Light Bulb Laws: The CFL Lobby vs. Personal Choice
If you read any personal finance blog, you will eventually come across a post recommending you save money by switching from incandescent light bulbs to compact fluorescents (CFLs). It’s a no-brainer – CFLs use only about 25% of the energy of incandescent bulbs, and they last longer, so you end up saving money despite the higher up-front cost. The lower energy consumption also means that less greenhouse gases are produced to provide the same amount of light. Even so, not everyone is choosing CFLs over incandescents. In the US, CFL market share is a mere 6%.
Consumer reluctance to switch to CFLs has resulted in government action in some countries. Australia and Canada have instituted bans on incandescent bulbs that will take effect in 2010 and 2012, respectively. Many other countries are contemplating similar measures, and various organizations are lobbying for them. But there’s a cultural cost included in these kinds of laws.
I don’t want to start a global warming debate here, so let’s assume for the sake of argument that global warming is occurring, that the results of global warming will be harmful to all of us, and that it is caused to some degree by the greenhouse gas emissions of power plants. If this is true, then government action to reduce greenhouse gas emissions can be justified even from a libertarian perspective, because the negative environmental effects are a violation of property rights. The question then becomes what are the most cost-effective ways to reduce emissions.
The light bulb ban is one approach. Since 8.8% of household power consumption is for lighting, simply make it illegal to produce or sell incandescents. In one fell swoop, you’ve reduced household power consumption by over 6%.
But as a gay man, I’m very sensitive to government attempts to micromanage my life. I don’t want the government telling me how I should live – and that includes who I can sleep with, what sex toys I can buy, what goals I can save for, and what light bulbs I can use. I want the freedom to make my own choices, and I want to let other people make their own. Light bulb laws are a heavy-handed way of achieving a very narrow goal, and they remove individual choice and values from the equation. The cultural cost of light bulb laws is that they reinforce the idea that it’s ok for the government to make personal decisions for us.
There are many ways to save energy. Aside from lighting, there’s a whole other 91.2% of household power consumption. Heating and cooling account for 31%. Kitchen and laundry appliances account for another 33%. Maybe the people buying incandescents would rather save energy by upgrading appliances to newer, energy-efficient models, running the A/C less, turning down the temperature on their water heaters, line drying or flat drying their clothes, staying away from large power-hungry plasma TVs, etc. Or maybe they would rather use incandescents in their bedrooms while switching to fluorescents in their living areas. The point is that the decision on how to save energy should be up to them so they can make choices based on their own values.

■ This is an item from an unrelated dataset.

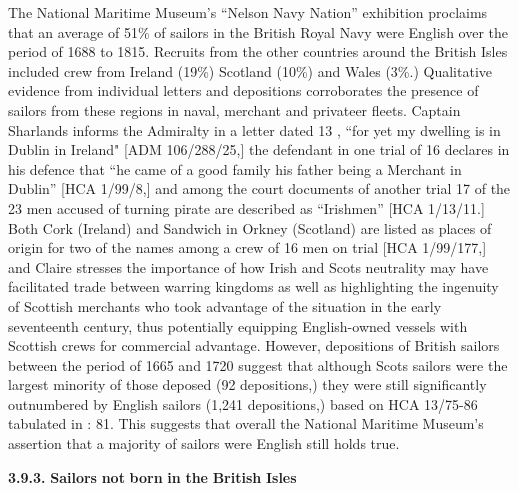 The National Maritime Museum’s “Nelson Navy Nation” exhibition proclaims that an average of 51\% of sailors in the British Royal Navy were English over the period of 1688 to 1815. Recruits from the other countries around the British Isles included crew from Ireland (19\%) Scotland (10\%) and Wales (3\%.) Qualitative evidence from individual letters and depositions corroborates the presence of sailors from these regions in naval, merchant and privateer fleets. Captain Sharlands informs the Admiralty in a letter dated 13 \citealt{April1673}, “for yet my dwelling is in Dublin in Ireland" [ADM 106/288/25,] the defendant in one trial of 16 \citealt{August1727} declares in his defence that “he came of a good family his father being a Merchant in Dublin” [HCA 1/99/8,] and among the court documents of another trial 17 of the 23 men accused of turning pirate are described as “Irishmen” [HCA 1/13/11.] Both Cork (Ireland) and Sandwich in Orkney (Scotland) are listed as places of origin for two of the names among a crew of 16 men on trial [HCA 1/99/177,] and Claire \citet{McLoughlin2015} stresses the importance of how Irish and Scots neutrality may have facilitated trade between warring kingdoms as well as highlighting the ingenuity of Scottish merchants who took advantage of the situation in the early seventeenth century, thus potentially equipping English-owned vessels with Scottish crews for commercial advantage. However, depositions of British sailors between the period of 1665 and 1720 suggest that although Scots sailors were the largest minority of those deposed (92 depositions,) they were still significantly outnumbered by English sailors (1,241 depositions,) based on HCA 13/75-86 tabulated in \citealt{Earle1993}: 81. This suggests that overall the National Maritime Museum’s assertion that a majority of sailors were English still holds true.  

\textbf{3.9.3.} \textbf{Sailors} \textbf{not} \textbf{born} \textbf{in} \textbf{the} \textbf{British} \textbf{Isles}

So how do we reduce greenhouse gas emissions while preserving individual choice? There are a number of ways to go, but one study seems to indicate that an economy-wide market-based emissions trading scheme or similar would be the best option. The money can go toward carbon offsets, or reforestation, or spreading iron in the oceans or particulates in the upper atmosphere, or any number of other ways to counteract the effects of the greenhouse gases. The bottom line is that power generation that produces pollution should have the cleanup cost built in. That cost can be passed on to consumers, and consumers can choose how they want to save on that cost. Do they want to switch to a power generation company that uses more renewable sources to escape the emissions cost penalty? Do they want to switch to CFLs? Do they want to conserve energy some other way? Or do they want to just continue using as much energy as ever while paying for the cleanup? Just as the pay as you throw concept in trash disposal encourages waste reduction without telling you which waste to cut, passing on the cost of carbon emissions to consumers encourages energy conservation without forcing specific choices upon you.
If we leave these decisions in the hands of consumers, we reinforce the notion that this is a country of individuals with different values, and that it’s ok for people to choose different approaches to solving problems. If we take these decisions away from individuals, we can look forward to the day when someone lobbies for a ban on tampons and wants to force women to use the Mooncup to reduce waste.